Exactly as written, copy the lines of the data below from the first through the one containing "Our goal is".

(Beginning of The input)

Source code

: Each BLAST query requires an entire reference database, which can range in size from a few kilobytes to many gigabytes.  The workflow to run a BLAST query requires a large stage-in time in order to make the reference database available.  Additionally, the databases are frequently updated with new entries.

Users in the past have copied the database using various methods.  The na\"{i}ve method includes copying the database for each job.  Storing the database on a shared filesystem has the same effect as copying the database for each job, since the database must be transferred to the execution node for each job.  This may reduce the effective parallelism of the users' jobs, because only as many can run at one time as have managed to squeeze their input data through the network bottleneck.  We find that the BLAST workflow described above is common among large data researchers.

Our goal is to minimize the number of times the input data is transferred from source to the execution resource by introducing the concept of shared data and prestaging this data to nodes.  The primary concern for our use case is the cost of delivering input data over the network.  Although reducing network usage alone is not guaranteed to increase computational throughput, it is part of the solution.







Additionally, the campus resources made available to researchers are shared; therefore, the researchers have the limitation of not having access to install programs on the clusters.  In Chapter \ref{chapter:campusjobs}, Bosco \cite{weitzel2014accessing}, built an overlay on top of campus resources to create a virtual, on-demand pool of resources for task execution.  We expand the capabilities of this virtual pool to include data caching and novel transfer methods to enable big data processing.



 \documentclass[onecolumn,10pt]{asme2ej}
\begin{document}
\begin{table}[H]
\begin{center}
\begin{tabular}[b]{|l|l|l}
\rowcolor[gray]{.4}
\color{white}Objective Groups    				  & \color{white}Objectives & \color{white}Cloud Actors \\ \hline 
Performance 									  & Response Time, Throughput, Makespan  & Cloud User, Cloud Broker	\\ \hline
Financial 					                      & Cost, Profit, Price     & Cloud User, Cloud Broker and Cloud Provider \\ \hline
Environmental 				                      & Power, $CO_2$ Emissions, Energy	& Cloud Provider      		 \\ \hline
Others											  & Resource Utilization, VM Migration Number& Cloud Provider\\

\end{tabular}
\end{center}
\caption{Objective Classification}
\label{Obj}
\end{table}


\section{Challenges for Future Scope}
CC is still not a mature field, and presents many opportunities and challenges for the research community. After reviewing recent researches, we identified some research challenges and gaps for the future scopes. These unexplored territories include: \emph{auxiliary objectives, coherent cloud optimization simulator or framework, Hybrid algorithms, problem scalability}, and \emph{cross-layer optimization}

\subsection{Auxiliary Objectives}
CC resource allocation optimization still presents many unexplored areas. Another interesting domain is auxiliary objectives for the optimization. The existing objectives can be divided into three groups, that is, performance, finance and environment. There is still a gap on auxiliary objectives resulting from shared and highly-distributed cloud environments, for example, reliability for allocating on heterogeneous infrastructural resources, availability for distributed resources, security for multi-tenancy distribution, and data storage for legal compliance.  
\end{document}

(End of The input)

Answer area:
Source code

: Each BLAST query requires an entire reference database, which can range in size from a few kilobytes to many gigabytes.  The workflow to run a BLAST query requires a large stage-in time in order to make the reference database available.  Additionally, the databases are frequently updated with new entries.

Users in the past have copied the database using various methods.  The na\"{i}ve method includes copying the database for each job.  Storing the database on a shared filesystem has the same effect as copying the database for each job, since the database must be transferred to the execution node for each job.  This may reduce the effective parallelism of the users' jobs, because only as many can run at one time as have managed to squeeze their input data through the network bottleneck.  We find that the BLAST workflow described above is common among large data researchers.

Our goal is to minimize the number of times the input data is transferred from source to the execution resource by introducing the concept of shared data and prestaging this data to nodes.  The primary concern for our use case is the cost of delivering input data over the network.  Although reducing network usage alone is not guaranteed to increase computational throughput, it is part of the solution.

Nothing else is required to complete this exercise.